I spent that year creating new images, developing my style and increasing the quality of my output. In 2010 I achieved my Associate qualification, and was just a few marks away from being upgraded to a Fellowship. It’s probably a good thing I didn’t achieve the upgrade, as it meant I spent the next year pushing forward again, until I became a Fellow in 2011.
It’s quite rare to go from unqualified to Fellow in three years, but I wanted to see if I had it in me. Each qualification gave our studio some good news to talk about with our clients, just as we do when we win an award. But more than anything, the qualifications gave me confidence. In a lot of beginners’ photography, if you look into the subject’s eyes you can see doubt. I think this doubt is the photographer’s lack of confidence echoing in the subject. The subject picks up on the photographer’s fear and tension and questions whether he or she knows what they’re doing.
When you’re creating portraits, you need to position people, constantly talk to them and keep them engaged. All of that takes confidence. Each time I achieved a qualification, I felt more confident in my own abilities and that made the people sitting for me feel more confident in me, too.
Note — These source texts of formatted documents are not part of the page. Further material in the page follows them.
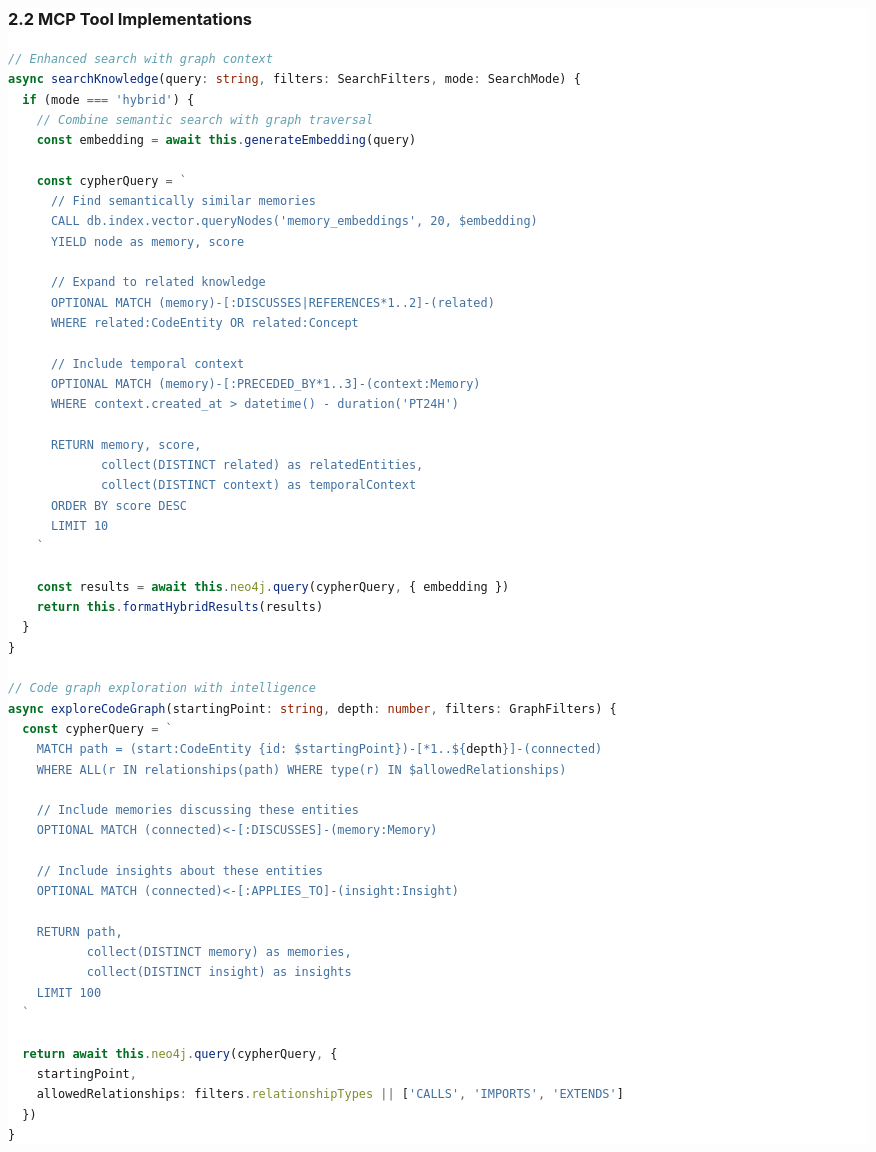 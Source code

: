 ### 2.2 MCP Tool Implementations

```typescript
// Enhanced search with graph context
async searchKnowledge(query: string, filters: SearchFilters, mode: SearchMode) {
  if (mode === 'hybrid') {
    // Combine semantic search with graph traversal
    const embedding = await this.generateEmbedding(query)
    
    const cypherQuery = `
      // Find semantically similar memories
      CALL db.index.vector.queryNodes('memory_embeddings', 20, $embedding)
      YIELD node as memory, score
      
      // Expand to related knowledge
      OPTIONAL MATCH (memory)-[:DISCUSSES|REFERENCES*1..2]-(related)
      WHERE related:CodeEntity OR related:Concept
      
      // Include temporal context
      OPTIONAL MATCH (memory)-[:PRECEDED_BY*1..3]-(context:Memory)
      WHERE context.created_at > datetime() - duration('PT24H')
      
      RETURN memory, score, 
             collect(DISTINCT related) as relatedEntities,
             collect(DISTINCT context) as temporalContext
      ORDER BY score DESC
      LIMIT 10
    `
    
    const results = await this.neo4j.query(cypherQuery, { embedding })
    return this.formatHybridResults(results)
  }
}

// Code graph exploration with intelligence
async exploreCodeGraph(startingPoint: string, depth: number, filters: GraphFilters) {
  const cypherQuery = `
    MATCH path = (start:CodeEntity {id: $startingPoint})-[*1..${depth}]-(connected)
    WHERE ALL(r IN relationships(path) WHERE type(r) IN $allowedRelationships)
    
    // Include memories discussing these entities
    OPTIONAL MATCH (connected)<-[:DISCUSSES]-(memory:Memory)
    
    // Include insights about these entities
    OPTIONAL MATCH (connected)<-[:APPLIES_TO]-(insight:Insight)
    
    RETURN path, 
           collect(DISTINCT memory) as memories,
           collect(DISTINCT insight) as insights
    LIMIT 100
  `
  
  return await this.neo4j.query(cypherQuery, {
    startingPoint,
    allowedRelationships: filters.relationshipTypes || ['CALLS', 'IMPORTS', 'EXTENDS']
  })
}
```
I felt more justified in pushing to perfect an image, or trying something new and different. As a result, my pictures became better.
There have also been a handful of times when the awards and qualifications won us the work. The buyer who wants to commission us values and appreciates good photography. But sometimes their attempt to book us is blocked by the person or department who holds the purse strings. In the accounting department, photography might be considered a commodity – why pay extra for me when there’s someone cheaper down the road? The buyer justifies the extra expense using something that finance people understand and value: my credentials.
After all, people commission portrait photographers to create something that they won’t see until the end of the transaction. That requires trust from them and confidence from you. You need to believe that you can deliver. Qualifications offer objective, third-party validation that reassures you both.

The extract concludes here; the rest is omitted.